The fact that it is not possible to recycle this dust and sludge directly or to reject it as landfill because it will contaminate the soil badly, so it is necessary to consider the recovery of the valuable elements contained in it and to obtain a non-hazardous residue that can be stored without problem or can be used in agglomeration units in iron-making industries [2,3]. Although utilization of these wastes as it is from the plant for the production of sinters is a recirculation technique [4] but at the same time, it adversely affects the property of sinter, which is not up to the mark for use in blast furnace. In this study, we made the pellets [5–8] from the blast furnace waste and then used these pellets for preparing of sinter, which results in sintering properties such as sinter strength increases with using the waste made pellets, at the same time the productivity of the sinter machine also increases [9–11]. It also decreases the fuel rate in the sintering process [12]. The results were found that the presence of bentonite binder up to 4% provides the shatter index of the pellets less than 20, whereas molasses and dextrin gave the significantly high shatter index means very low strength. Hence, the 4% bentonite binder gave the optimum condition for the pelletizing machine. Thereafter, these pellets are used for sintering results in a decrease of coke consumption from 60 to 30kg/ton of sinter, utilizes 25% of waste. At the same time, this much of waste addition also decreases the lime addition to maintaining the basicity. The productivity of sintering machine was found to increase up to 5.2 at 27% waste for the basicity of the sinter as 2.2.

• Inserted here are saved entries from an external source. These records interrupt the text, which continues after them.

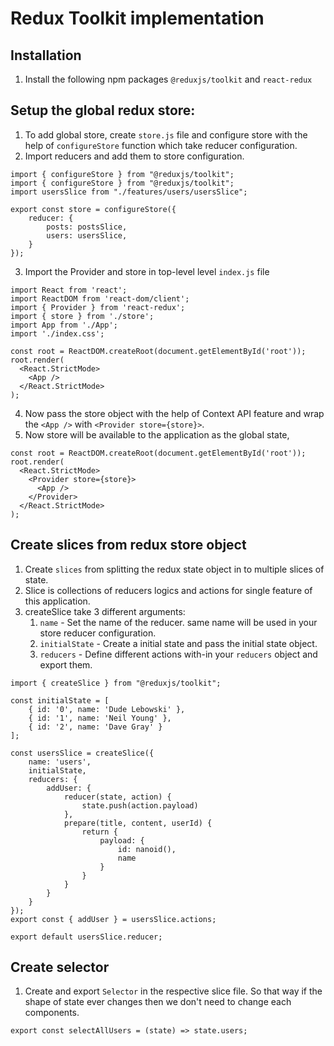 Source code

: # Redux Toolkit implementation

## Installation
1. Install the following npm packages `@reduxjs/toolkit` and `react-redux` 

## Setup the global redux store:
1. To add global store, create `store.js` file and configure store with the help of `configureStore` function which take reducer configuration.
2. Import reducers and add them to store configuration.

```
import { configureStore } from "@reduxjs/toolkit";
import { configureStore } from "@reduxjs/toolkit";
import usersSlice from "./features/users/usersSlice";

export const store = configureStore({
    reducer: {
        posts: postsSlice,
        users: usersSlice,
    }
});
```

3. Import the Provider and store in top-level level `index.js` file
```
import React from 'react';
import ReactDOM from 'react-dom/client';
import { Provider } from 'react-redux';
import { store } from './store';
import App from './App';
import './index.css';

const root = ReactDOM.createRoot(document.getElementById('root'));
root.render(
  <React.StrictMode>
    <App />
  </React.StrictMode>
);

```
4. Now pass the store object with the help of Context API feature and wrap the `<App />` with `<Provider store={store}>`.
5. Now store will be available to the application as the global state,
```
const root = ReactDOM.createRoot(document.getElementById('root'));
root.render(
  <React.StrictMode>
    <Provider store={store}>
      <App />
    </Provider>
  </React.StrictMode>
);
```
## Create slices from redux store object
1. Create `slices` from splitting the redux state object in to multiple slices of state.
2. Slice is collections of reducers logics and actions for single feature of this application.
3. createSlice take 3 different arguments: 
    1. `name` - Set the name of the reducer. same name will be used in your store reducer configuration.
    2. `initialState` - Create a initial state and pass the initial state object.
    3. `reducers` - Define different actions with-in your `reducers` object and export them.
```
import { createSlice } from "@reduxjs/toolkit";

const initialState = [
    { id: '0', name: 'Dude Lebowski' },
    { id: '1', name: 'Neil Young' },
    { id: '2', name: 'Dave Gray' }
];

const usersSlice = createSlice({
    name: 'users',
    initialState,
    reducers: {
        addUser: {
            reducer(state, action) {
                state.push(action.payload)
            },
            prepare(title, content, userId) {
                return {
                    payload: {
                        id: nanoid(),
                        name
                    }
                }
            }
        }
    }
});
export const { addUser } = usersSlice.actions;

export default usersSlice.reducer;
```

## Create selector
1. Create and export `Selector` in the respective slice file. So that way if the shape of state ever changes then we don't need to change each components.
```
export const selectAllUsers = (state) => state.users;
```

2Materials and methods2.1Material used for pelletization

The raw materials (blast furnace flue dust and sludge) were used for pelletization, obtained from the Durgapur Steel Plant (India). The chemical composition and sieve analysis are shown in Tables 1–3.

Table 1.

Chemical composition of blast furnace sludge.

Element  Weight %, by mass 
Fe  30.82 
CaO  8.95 
SiO2  11.59 
MgO  3.83 
Al2O3  3.6 
Table 2.

Chemical composition of blast furnace flue dust.

Element  Weight %, by mass 
Fe  39.92 
CaO  6.28 
SiO2  6.95 
MgO  2.01 
Al2O3  4.0 
Table 3.

Sieve analysis of blast furnace ferruginous waste material.

Sieve size (μm)  Weight % of flue dust  Weight % of sludge 
1000  20  30 
500  10  25 
300  20  25 
150  30  20 
75  10  – 

The waste sample shows the abnormal accumulation of iron as well as very fine carbon. At the same time, these also contain a high percentage of alkali, so it cannot be reused directly in the sintering process. The optical emission spectroscopy studies (OES) of these samples indicated that iron is present in very high amounts in comparison with the other elements. The X-ray diffraction (XRD) study shows the associated phases of iron metal, gehlenite (Ca2Al2SiO7), magnetite, hematite, quartz and wustite in order of abundance. The XRD pattern of flue dust and sludge is shown in Figs. 1 and 2.

Fig. 1.

X-ray diffraction pattern of blast furnace flue dust.

Fig. 2.

X-ray diffraction pattern of blast furnace sludge.

A number of organic and inorganic binder materials used as an additive in agglomeration technique are being reported in the literature. Here bentonite an inorganic, whereas molasses and dextrin (organic binders) are used for pelletization. The chemical compositions of bentonite and molasses binder are listed in Tables 4 and 5.

Table 4.

Chemical composition of bentonite binder.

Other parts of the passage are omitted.